A recent verdict in Long Island, New York awarded a family $130 million after a decade of litigation and appeals. This is the second largest medical malpractice verdict in New York history, and defense attorneys are less than thrilled. The hospital’s lawyers, in the popular refrain of institutions facing payments, declared that the jury was out of control, and that this case was a “powerful argument for even more tort reform”. However, as author and attorney Steven Cohen demonstrates in his thorough analysis of the case in question, Reilly v. St Charles Hospital, “large medical malpractice verdicts may be the strongest drivers in making healthcare safer.”

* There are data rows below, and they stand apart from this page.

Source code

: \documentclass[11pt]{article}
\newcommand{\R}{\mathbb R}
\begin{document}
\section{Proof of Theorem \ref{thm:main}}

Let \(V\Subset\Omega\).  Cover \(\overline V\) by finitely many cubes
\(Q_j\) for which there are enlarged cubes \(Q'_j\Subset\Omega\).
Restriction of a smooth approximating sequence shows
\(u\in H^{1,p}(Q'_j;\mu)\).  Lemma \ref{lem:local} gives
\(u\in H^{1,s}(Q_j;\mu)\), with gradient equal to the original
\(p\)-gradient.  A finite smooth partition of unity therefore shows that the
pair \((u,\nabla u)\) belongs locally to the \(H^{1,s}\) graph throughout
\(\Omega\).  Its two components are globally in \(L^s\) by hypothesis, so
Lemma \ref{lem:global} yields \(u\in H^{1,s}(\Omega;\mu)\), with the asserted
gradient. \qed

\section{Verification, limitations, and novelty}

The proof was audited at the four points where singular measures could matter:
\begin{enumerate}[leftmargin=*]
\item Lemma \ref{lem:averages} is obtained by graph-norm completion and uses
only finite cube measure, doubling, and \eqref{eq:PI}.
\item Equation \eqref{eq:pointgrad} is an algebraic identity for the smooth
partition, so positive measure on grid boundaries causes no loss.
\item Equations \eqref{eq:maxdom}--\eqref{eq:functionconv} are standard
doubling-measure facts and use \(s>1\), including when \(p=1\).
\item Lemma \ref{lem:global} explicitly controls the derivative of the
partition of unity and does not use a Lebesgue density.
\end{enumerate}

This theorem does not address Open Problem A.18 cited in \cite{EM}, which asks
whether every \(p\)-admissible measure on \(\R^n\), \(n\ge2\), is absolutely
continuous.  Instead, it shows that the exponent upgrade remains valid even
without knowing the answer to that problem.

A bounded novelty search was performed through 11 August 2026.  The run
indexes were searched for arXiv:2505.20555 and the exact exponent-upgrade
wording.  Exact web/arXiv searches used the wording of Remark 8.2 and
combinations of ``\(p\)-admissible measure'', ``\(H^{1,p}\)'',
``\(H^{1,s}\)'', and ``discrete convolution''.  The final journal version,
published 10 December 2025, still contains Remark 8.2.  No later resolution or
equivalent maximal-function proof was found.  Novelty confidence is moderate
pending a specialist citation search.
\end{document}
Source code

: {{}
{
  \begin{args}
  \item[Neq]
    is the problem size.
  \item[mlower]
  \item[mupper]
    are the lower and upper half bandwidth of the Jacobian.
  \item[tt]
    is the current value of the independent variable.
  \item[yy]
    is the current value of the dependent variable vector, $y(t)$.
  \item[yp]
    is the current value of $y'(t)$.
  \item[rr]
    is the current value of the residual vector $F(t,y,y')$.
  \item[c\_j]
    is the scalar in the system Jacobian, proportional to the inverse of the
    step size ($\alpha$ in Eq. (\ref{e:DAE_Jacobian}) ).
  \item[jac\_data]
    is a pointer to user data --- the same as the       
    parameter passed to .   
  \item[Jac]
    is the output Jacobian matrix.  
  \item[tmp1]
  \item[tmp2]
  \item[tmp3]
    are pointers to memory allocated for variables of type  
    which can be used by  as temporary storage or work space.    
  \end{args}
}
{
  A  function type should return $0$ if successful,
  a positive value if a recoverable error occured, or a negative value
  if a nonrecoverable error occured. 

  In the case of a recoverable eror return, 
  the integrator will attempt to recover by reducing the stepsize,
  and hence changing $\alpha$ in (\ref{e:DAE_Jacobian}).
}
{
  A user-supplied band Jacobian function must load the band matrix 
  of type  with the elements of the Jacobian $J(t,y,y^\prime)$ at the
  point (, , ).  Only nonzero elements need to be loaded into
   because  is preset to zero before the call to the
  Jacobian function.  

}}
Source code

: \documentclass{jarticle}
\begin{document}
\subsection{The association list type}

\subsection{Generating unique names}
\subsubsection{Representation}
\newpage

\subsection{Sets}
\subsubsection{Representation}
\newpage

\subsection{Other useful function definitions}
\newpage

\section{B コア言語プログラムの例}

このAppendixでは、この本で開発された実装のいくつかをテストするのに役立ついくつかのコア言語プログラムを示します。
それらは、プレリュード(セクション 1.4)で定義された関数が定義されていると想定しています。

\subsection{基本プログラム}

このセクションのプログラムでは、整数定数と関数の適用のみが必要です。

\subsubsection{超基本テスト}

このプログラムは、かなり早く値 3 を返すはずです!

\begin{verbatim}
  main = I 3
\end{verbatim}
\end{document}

Tort reform was spearheaded during the Regan administration to achieve three main goals. The first was to reduce the amount of frivolous lawsuits; the second, to cut healthcare costs while ensuring quality healthcare; and lastly, to lower malpractice insurance rates for doctors, and make sure that doctors did not leave the practice. Frivolous lawsuits are often described as “spilled coffee suits”, referencing Liebeck v. McDonalds Restaurants, in which a woman spilled hot coffee on herself at a McDonald’s drive through. This garnered excellent press coverage for tort reform advocates, but was incredibly misleading: this case involved third degree burns, skin grafts, and two years of subsequent medical treatment. Though not all supposedly frivolous lawsuits involve McDonald’s coffee, many personal injury and medical malpractice cases are labeled “frivolous” on principle.
As it turns out, truly frivolous lawsuits are likely much less common than tort reform advocates believe. According to Cohen’s research, 46% of plaintiffs will drop a med-mal case before trial. Of the remaining 54% that do go to trial, 57% favor doctors and hospitals, and $462,000 is the average settlement award for a plaintiff.
One of the unintended consequences of tort reform is the increase in cases against doctors and hospitals. Shortened statues of limitations require injured parties to bring a case within a more immediate timeframe, causing “plaintiffs [to] file suits that name every doctor who could conceivably be liable in the case.” Tort reform, if anything, has increased the prevalence of lawsuits. To call them frivolous, however, would be a stretch.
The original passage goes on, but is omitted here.